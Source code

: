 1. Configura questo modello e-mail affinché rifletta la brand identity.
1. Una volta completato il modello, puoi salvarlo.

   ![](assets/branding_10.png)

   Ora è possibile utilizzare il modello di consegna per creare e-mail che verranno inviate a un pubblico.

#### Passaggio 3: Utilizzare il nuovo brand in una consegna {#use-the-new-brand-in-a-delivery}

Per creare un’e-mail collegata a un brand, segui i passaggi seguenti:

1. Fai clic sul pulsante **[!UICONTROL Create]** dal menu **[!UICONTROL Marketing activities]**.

WHAT THE TASK REQUIRES: After the last line, print all the entries once again, unchanged.

TASK OUTPUT:
Source code

: 1. Configura questo modello e-mail affinché rifletta la brand identity.
1. Una volta completato il modello, puoi salvarlo.

   ![](assets/branding_10.png)

   Ora è possibile utilizzare il modello di consegna per creare e-mail che verranno inviate a un pubblico.

#### Passaggio 3: Utilizzare il nuovo brand in una consegna {#use-the-new-brand-in-a-delivery}

Per creare un’e-mail collegata a un brand, segui i passaggi seguenti:

1. Fai clic sul pulsante **[!UICONTROL Create]** dal menu **[!UICONTROL Marketing activities]**.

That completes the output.